I remember my own 8- and 10- and 16-year-old self, growing up in a place where the police blotter was read on the local radio station, where the crimes were property damage or driving on an expired license. Our small town seemed impervious to murder, to robbery, to the shootings and stabbings reported on KOAT Channel 7. I thought Albuquerque was the most dangerous place in the world. Back in Deming the brown kids were shaped by the harsh tongue (and hand) of Sister Rosalie. In a town with one high school and one stoplight, everybody knows everybody else. If nothing else, fear of God and vergüenza kept us from mortal sin against our maker and our neighbors.
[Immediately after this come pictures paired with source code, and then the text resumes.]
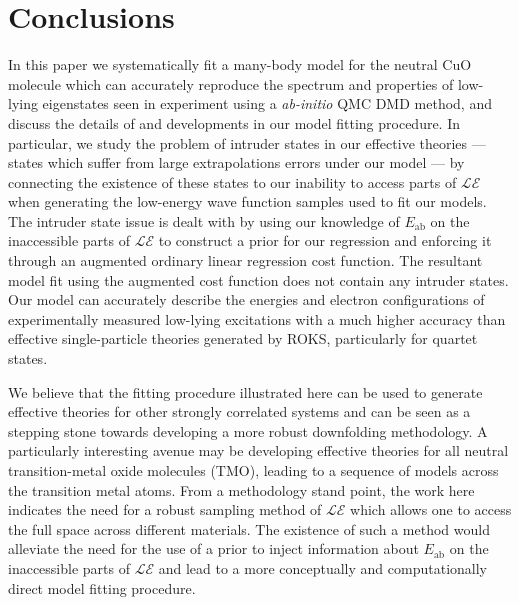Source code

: \documentclass{article}
\begin{document}
\section{Conclusions}
In this paper we systematically fit a many-body model for the neutral CuO molecule which can accurately reproduce the spectrum and properties of low-lying eigenstates seen in experiment using a \textit{ab-initio} QMC DMD method, and discuss the details of and developments in our model fitting procedure.
In particular, we study the problem of intruder states in our effective theories --- states which suffer from large extrapolations errors under our model ---  by connecting the existence of these states to our inability to access parts of $\mathcal{LE}$ when generating the low-energy wave function samples used to fit our models.
The intruder state issue is dealt with by using our knowledge of $E_\text{ab}$ on the inaccessible parts of $\mathcal{LE}$ to construct a prior for our regression and enforcing it through an augmented ordinary linear regression cost function.
The resultant model fit using the augmented cost function does not contain any intruder states.
Our model can accurately describe the energies and electron configurations of experimentally measured low-lying excitations with a much higher accuracy than effective single-particle theories generated by ROKS, particularly for quartet states.

We believe that the fitting procedure illustrated here can be used to generate effective theories for other strongly correlated systems and can be seen as a stepping stone towards developing a more robust downfolding methodology. 
A particularly interesting avenue may be developing effective theories for all neutral transition-metal oxide molecules (TMO), leading to a sequence of models across the transition metal atoms. 
From a methodology stand point, the work here indicates the need for a robust sampling method of $\mathcal{LE}$ which allows one to access the full space across different materials.
The existence of such a method would alleviate the need for the use of a prior to inject information about $E_\text{ab}$ on the inaccessible parts of $\mathcal{LE}$ and lead to a more conceptually and computationally direct model fitting procedure. 
\end{document}
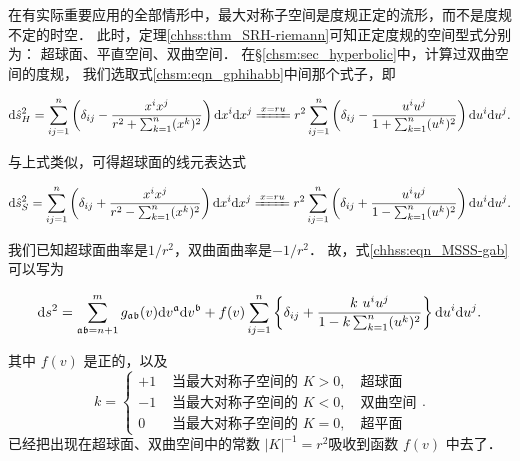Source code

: 在有实际重要应用的全部情形中，最大对称子空间是度规正定的流形，而不是度规不定的时空．
此时，定理\ref{chhss:thm_SRH-riemann}可知正定度规的空间型式分别为：
超球面、平直空间、双曲空间．
在\S\ref{chsm:sec_hyperbolic}中，计算过双曲空间的度规，
我们选取式\eqref{chsm:eqn_gphihabb}中间那个式子，即
\begin{small}
\setlength{\mathindent}{0em}
\begin{align*}
    {\rm d}\hat{s}^2_H= \sum_{ij=1}^{n}\left(\delta_{ij}-\frac{x^i x^j}{r^2+\sum_{k=1}^{n}(x^k)^2}\right) {\rm d} x^i {\rm d} x^j 
    \xlongequal{x=ru} r^2 \sum_{ij=1}^{n}\left(\delta_{ij}-\frac{ u^i u^j}{1+\sum_{k=1}^{n}(u^k)^2}\right)  {\rm d} u^i {\rm d} u^j .
\end{align*}\setlength{\mathindent}{2em}
\end{small}
与上式类似，可得超球面的线元表达式
\begin{small}
    \setlength{\mathindent}{0em}
\begin{align*}
    {\rm d}\hat{s}^2_S= \sum_{ij=1}^{n}\left(\delta_{ij}+\frac{x^i x^j}{r^2-\sum_{k=1}^{n}(x^k)^2}\right) {\rm d} x^i {\rm d} x^j 
    \xlongequal{x=ru} r^2 \sum_{ij=1}^{n}\left(\delta_{ij}+\frac{ u^i u^j}{1-\sum_{k=1}^{n}(u^k)^2}\right)  {\rm d} u^i {\rm d} u^j .
\end{align*} \setlength{\mathindent}{2em}
\end{small}
我们已知超球面曲率是$1/r^2$，双曲面曲率是$-1/r^2$．
故，式\eqref{chhss:eqn_MSSS-gab}可以写为
\begin{small}
\begin{equation}\label{chhss:eqn_pg-mss}
    \mathrm{d} s^2=\sum_{\mathfrak{ab}=n+1}^{m} 
    g_{\mathfrak{ab}}(v) {\rm d} v^{\mathfrak{a}} {\rm d} v^{\mathfrak{b}}
    +f(v) \sum_{ij=1}^{n} \left\{\delta_{ij} + \frac{k \ u^i u^j}{1-k \sum_{k=1}^{n}(u^k)^2}\right\} 
    {\rm d} u^i {\rm d} u^j.
\end{equation}
\end{small}
其中 $f(v)$ 是正的，以及
\begin{equation}
    k= \begin{cases}
        +1 & \text { 当最大对称子空间的 } K>0 ,\quad \text{超球面} \\ 
        -1 & \text { 当最大对称子空间的 } K<0 ,\quad \text{双曲空间} \\ 
        0  & \text { 当最大对称子空间的 } K=0 ,\quad \text{超平面}
        \end{cases} .
\end{equation}
已经把出现在超球面、双曲空间中的常数 $|K|^{-1}=r^2$吸收到函数 $f(v)$ 中去了．

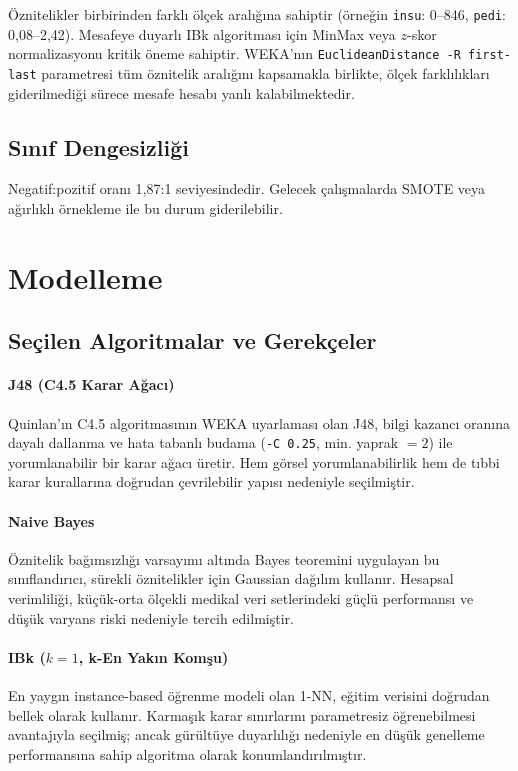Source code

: \documentclass[12pt,a4paper]{article}
\begin{document}
Öznitelikler birbirinden farklı ölçek aralığına sahiptir
(örneğin \texttt{insu}: 0--846, \texttt{pedi}: 0{,}08--2{,}42).
Mesafeye duyarlı IBk algoritması için MinMax veya $z$-skor normalizasyonu
kritik öneme sahiptir. WEKA'nın \texttt{EuclideanDistance -R first-last}
parametresi tüm öznitelik aralığını kapsamakla birlikte, ölçek farklılıkları
giderilmediği sürece mesafe hesabı yanlı kalabilmektedir.

\subsection{Sınıf Dengesizliği}

Negatif:pozitif oranı 1{,}87:1 seviyesindedir. Gelecek çalışmalarda SMOTE
veya ağırlıklı örnekleme ile bu durum giderilebilir.

\section{Modelleme}

\subsection{Seçilen Algoritmalar ve Gerekçeler}

\paragraph{J48 (C4.5 Karar Ağacı)}
Quinlan'ın C4.5 algoritmasının WEKA uyarlaması olan J48, bilgi kazancı oranına
dayalı dallanma ve hata tabanlı budama (\texttt{-C~0.25}, min. yaprak $=2$) ile
yorumlanabilir bir karar ağacı üretir. Hem görsel yorumlanabilirlik hem de
tıbbi karar kurallarına doğrudan çevrilebilir yapısı nedeniyle seçilmiştir.

\paragraph{Naive Bayes}
Öznitelik bağımsızlığı varsayımı altında Bayes teoremini uygulayan bu
sınıflandırıcı, sürekli öznitelikler için Gaussian dağılım kullanır.
Hesapsal verimliliği, küçük-orta ölçekli medikal veri setlerindeki güçlü
performansı ve düşük varyans riski nedeniyle tercih edilmiştir.

\paragraph{IBk ($k{=}1$, k-En Yakın Komşu)}
En yaygın instance-based öğrenme modeli olan 1-NN, eğitim verisini doğrudan
bellek olarak kullanır. Karmaşık karar sınırlarını parametresiz öğrenebilmesi
avantajıyla seçilmiş; ancak gürültüye duyarlılığı nedeniyle en düşük
genelleme performansına sahip algoritma olarak konumlandırılmıştır.
\end{document}
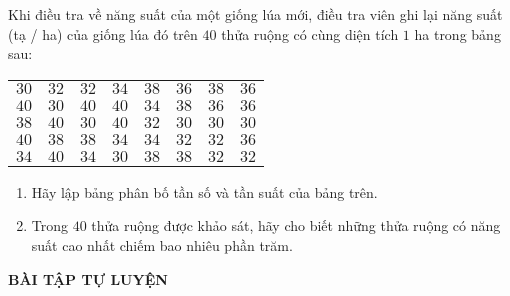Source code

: \begin{vd}
Khi điều tra về năng suất của một giống lúa mới, điều tra viên ghi lại năng suất (tạ / ha) của giống lúa đó trên $40$ thửa ruộng có cùng diện tích $1$ ha trong bảng sau:
\begin{center}
	\begin{tabular}{|llllllll|}
\hline 
$30$ & $32$ & $32$ & $34$ & $38$ & $36$ & $38$ & $36$ \\ 
$40$ & $30$ & $40$ & $40$ & $34$ & $38$ & $36$ & $36$ \\ 
$38$ & $40$ & $30$ & $40$ & $32$ & $30$ & $30$ & $30$ \\ 
$40$ & $38$ & $38$ & $34$ & $34$ & $32$ & $32$ & $36$ \\ 
$34$ & $40$ & $34$ & $30$ & $38$ & $38$ & $32$ & $32$ \\ 
\hline 
\end{tabular}
\end{center}
\begin{enumerate}
\item Hãy lập bảng phân bố tần số và tần suất của bảng trên.
\item Trong $40$ thửa ruộng được khảo sát, hãy cho biết những thửa ruộng có năng suất cao nhất chiếm bao nhiêu phần trăm.
\end{enumerate}
\end{vd}

\begin{center}
\textbf{BÀI TẬP TỰ LUYỆN}
\end{center}

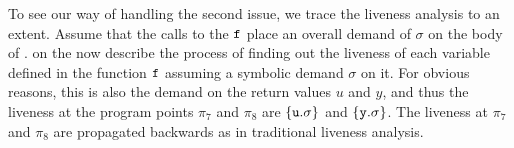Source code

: \documentclass[10pt]{sigplanconf}
\begin{document}


To see  our way of  handling the second  issue, we trace  the liveness
analysis to  an extent. Assume  that the calls  to the $\mbox{\tt f}$  place an
overall demand  of $\sigma$ on the  body of \pf.  on  the now describe
the process  of finding out the  liveness of each  variable defined in
the function  $\mbox{\tt f}$ assuming  a symbolic demand  $\sigma$ on  it.  For
obvious reasons, this is also the  demand on the return values $u$ and
$y$, and thus  the liveness at the program  points $\pi_7$ and $\pi_8$
are $\lbrace  \mbox{\tt u}.\sigma \rbrace$ and  $\{\mbox{\tt y}.\sigma\}$.  The liveness
at  $\pi_7$ and  $\pi_8$ are  propagated backwards  as  in traditional
liveness analysis.
\end{document}
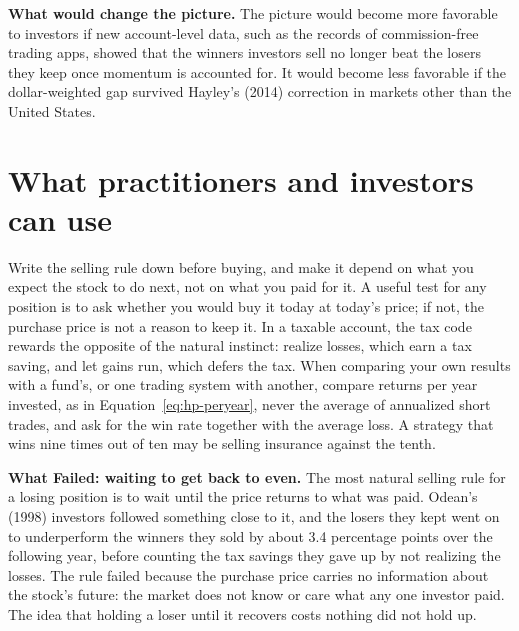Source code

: \textbf{What would change the picture.} The picture would become more favorable to investors if new account-level data, such as the records of commission-free trading apps, showed that the winners investors sell no longer beat the losers they keep once momentum is accounted for. It would become less favorable if the dollar-weighted gap survived Hayley's (2014) correction in markets other than the United States.


\section{What practitioners and investors can use}
\label{sec:hp-investors}

Write the selling rule down before buying, and make it depend on what you expect the stock to do next, not on what you paid for it. A useful test for any position is to ask whether you would buy it today at today's price; if not, the purchase price is not a reason to keep it. In a taxable account, the tax code rewards the opposite of the natural instinct: realize losses, which earn a tax saving, and let gains run, which defers the tax. When comparing your own results with a fund's, or one trading system with another, compare returns per year invested, as in Equation~\eqref{eq:hp-peryear}, never the average of annualized short trades, and ask for the win rate together with the average loss. A strategy that wins nine times out of ten may be selling insurance against the tenth.

\begin{callout}
\textbf{What Failed: waiting to get back to even.} The most natural selling rule for a losing position is to wait until the price returns to what was paid. Odean's (1998) investors followed something close to it, and the losers they kept went on to underperform the winners they sold by about 3.4 percentage points over the following year, before counting the tax savings they gave up by not realizing the losses. The rule failed because the purchase price carries no information about the stock's future: the market does not know or care what any one investor paid. The idea that holding a loser until it recovers costs nothing did not hold up.
\end{callout}

\makeatletter
{}
\makeatother

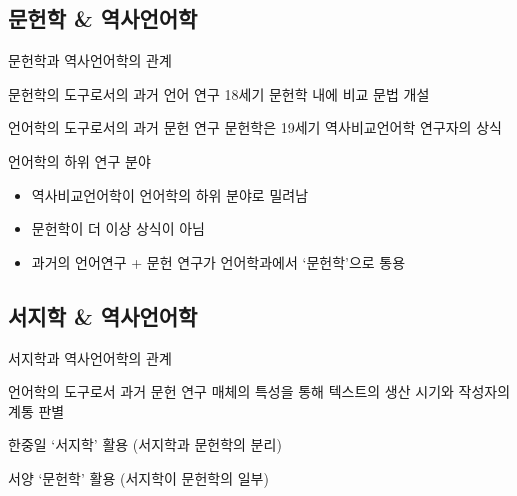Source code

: \documentclass[11pt, aspectratio=169]{beamer}
\begin{document}
\subsection{문헌학 \& 역사언어학}
\begin{frame}[t]{문헌학과 역사언어학의 관계}
  \begin{block}{문헌학의 도구로서의 과거 언어 연구}
    18세기 문헌학 내에 비교 문법 개설
  \end{block}

  \begin{block}{언어학의 도구로서의 과거 문헌 연구}
    문헌학은 19세기 역사비교언어학 연구자의 상식
  \end{block}

  \begin{block}{언어학의 하위 연구 분야}
    \begin{itemize}
      \item 역사비교언어학이 언어학의 하위 분야로 밀려남
      \item 문헌학이 더 이상 상식이 아님
      \item 과거의 언어연구 + 문헌 연구가 언어학과에서 ‘문헌학’으로 통용
    \end{itemize}
  \end{block}
\end{frame}

\subsection{서지학 \& 역사언어학}
\begin{frame}[t]{서지학과 역사언어학의 관계}
  \begin{block}{언어학의 도구로서 과거 문헌 연구}
    매체의 특성을 통해 텍스트의 생산 시기와 작성자의 계통 판별
  \end{block}

  \begin{block}{한중일}
    ‘서지학’ 활용 (서지학과 문헌학의 분리)
  \end{block}
  
  \begin{block}{서양}
    ‘문헌학’ 활용 (서지학이 문헌학의 일부)
  \end{block}
\end{frame}
\end{document}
“That’s really horrible,” I said, standing next to P at our open gate, Henry and K already inside the house. “The police are still there. We don’t really know what happened yet.” It was Christmas Eve, Baby Jesus swaddled in the nativity manger, the white lights of our tree blinking through our living room window. P and I walked the girl back across the street, wishing her mom and grandma a Merry Christmas, not mentioning the red and blue glow still in view.

P and K changed into pjs while I set up the couch bed (as the kids call it) and Henry searched for news of the crime online. Police are investigating a homicide in southwest Albuquerque. A woman was found covered in blood. Blunt trauma. Puncture wounds. None of us mentioned the body again that night. Henry fell asleep next to the kids. I stuffed stockings and finished wrapping gifts, tasks made easier by living with children who’ve never really been into Santa Claus.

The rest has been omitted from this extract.